Watching the video is like looking back to the time of Erik the Red—and beyond it. NASA states that each layer of ice is not only a record of snowfall and melting events, but what the Earth’s climate was like at the dawn of civilization, or during the last Ice Age, or during an ancient period of warmth similar to the one we are experiencing today.
The map was created by using state-of-the-art radar to survey previously unexplored areas of the Greenland Ice Sheet and combining that information with data from ice cores. It’s hoped that this information will be helpful in projecting Greenland’s future contribution to sea-level rise.
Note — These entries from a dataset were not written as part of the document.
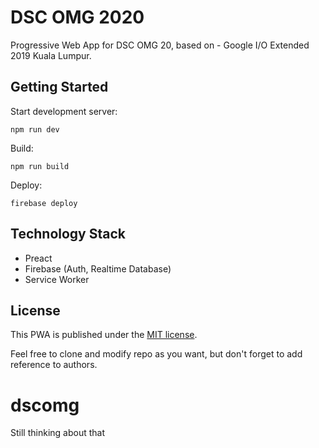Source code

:# DSC OMG 2020

Progressive Web App for DSC OMG 20, based on - Google I/O Extended 2019 Kuala Lumpur.

## Getting Started

Start development server:

`npm run dev`

Build:

`npm run build`

Deploy:

`firebase deploy`

## Technology Stack

* Preact
* Firebase (Auth, Realtime Database)
* Service Worker

## License

This PWA is published under the [MIT license](/LICENSE.md).

Feel free to clone and modify repo as you want, but don't forget to add reference to authors.
# dscomg
Still thinking about that
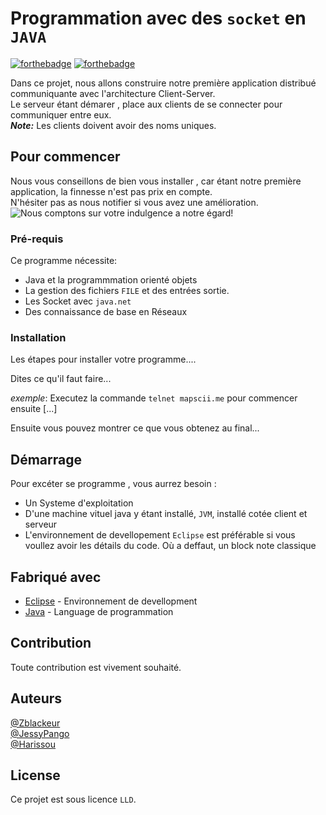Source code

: # Programmation avec des `socket` en `JAVA`

[![forthebadge](http://forthebadge.com/images/badges/built-with-love.svg)](http://forthebadge.com)  [![forthebadge](http://forthebadge.com/images/badges/powered-by-electricity.svg)](http://forthebadge.com)

Dans ce projet, nous allons construire notre première application distribué communiquante avec l'architecture Client-Server.  
Le serveur étant démarer , place aux clients de se connecter pour communiquer entre eux.  
***Note:*** Les clients doivent avoir des noms uniques.

## Pour commencer

Nous vous conseillons de bien vous installer , car étant notre première application, la finnesse n'est pas prix en compte.  
N'hésiter pas as nous notifier si vous avez une amélioration.
![Nous comptons sur votre indulgence a notre égard!](https://www.google.com/imgres?imgurl=https%3A%2F%2Fm.marabout.com%2Fsites%2Fdefault%2Ffiles%2Fcaptures77.png&imgrefurl=https%3A%2F%2Fm.marabout.com%2Fsoyez-indulgent-avec-vous-meme&tbnid=5WuP9DernPXAwM&vet=12ahUKEwizn_7F8onwAhUT1IUKHTpGCDQQMygCegUIARCmAQ..i&docid=C54ka7wQO4-paM&w=563&h=586&q=soyez%20indulgent&safe=active&ved=2ahUKEwizn_7F8onwAhUT1IUKHTpGCDQQMygCegUIARCmAQ)

### Pré-requis

Ce programme nécessite:

- Java et la programmmation orienté objets
- La gestion des fichiers `FILE` et des entrées sortie.
- Les Socket avec `java.net`
- Des connaissance de base en Réseaux

### Installation

Les étapes pour installer votre programme....

Dites ce qu'il faut faire...

_exemple_: Executez la commande ``telnet mapscii.me`` pour commencer ensuite [...]


Ensuite vous pouvez montrer ce que vous obtenez au final...

## Démarrage
Pour excéter se programme , vous aurrez besoin :  
- Un Systeme d'exploitation
- D'une machine vituel java y étant installé, `JVM`, installé cotée client et serveur  
- L'environnement de devellopement `Eclipse` est préférable si vous voullez avoir les détails du code. Où a deffaut, un block note classique
## Fabriqué avec

* [Eclipse](https://www.eclipse.org/) - Environnement de devellopment
* [Java](https://www.java.com/fr/) - Language de programmation

## Contribution

Toute contribution est vivement souhaité.

## Auteurs
[@Zblackeur](https://github.com/Zblackeur)  
[@JessyPango](https://github.com/JessyPango)  
[@Harissou](https://github.com/Harissou)

## License

Ce projet est sous licence ``LLD``.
Personally, I think Erik the Red’s marketing message would have been lost on me. There are already enough warm, green and inviting places on Earth.
I prefer the few left with ice.
Here’s to finding your true places and natural habitats,
Candy
Thank you Candice for posting this very informative video. I love learning about this beautiful planet we inhabit. She has been here for billions of years and still going strong….
Don, no, snow builds up in winter compressing lower layers into ice which is lost in glacial action and melting forming a balance. While there are cycles both long and short term the recent warming and melting is rapid. Between 1979 & 2006 Greenland lost 30% more ice than it gained. We should be concerned that if the entire Greenland ice sheet melted sea level could rise 6 m and with the Antarctic peninsular warming 2.5 deg C since 1950, melting of the Antarctic ice sheet would raise sea level 60m. Not good news for coastal and low lying inland areas below 67m AHD.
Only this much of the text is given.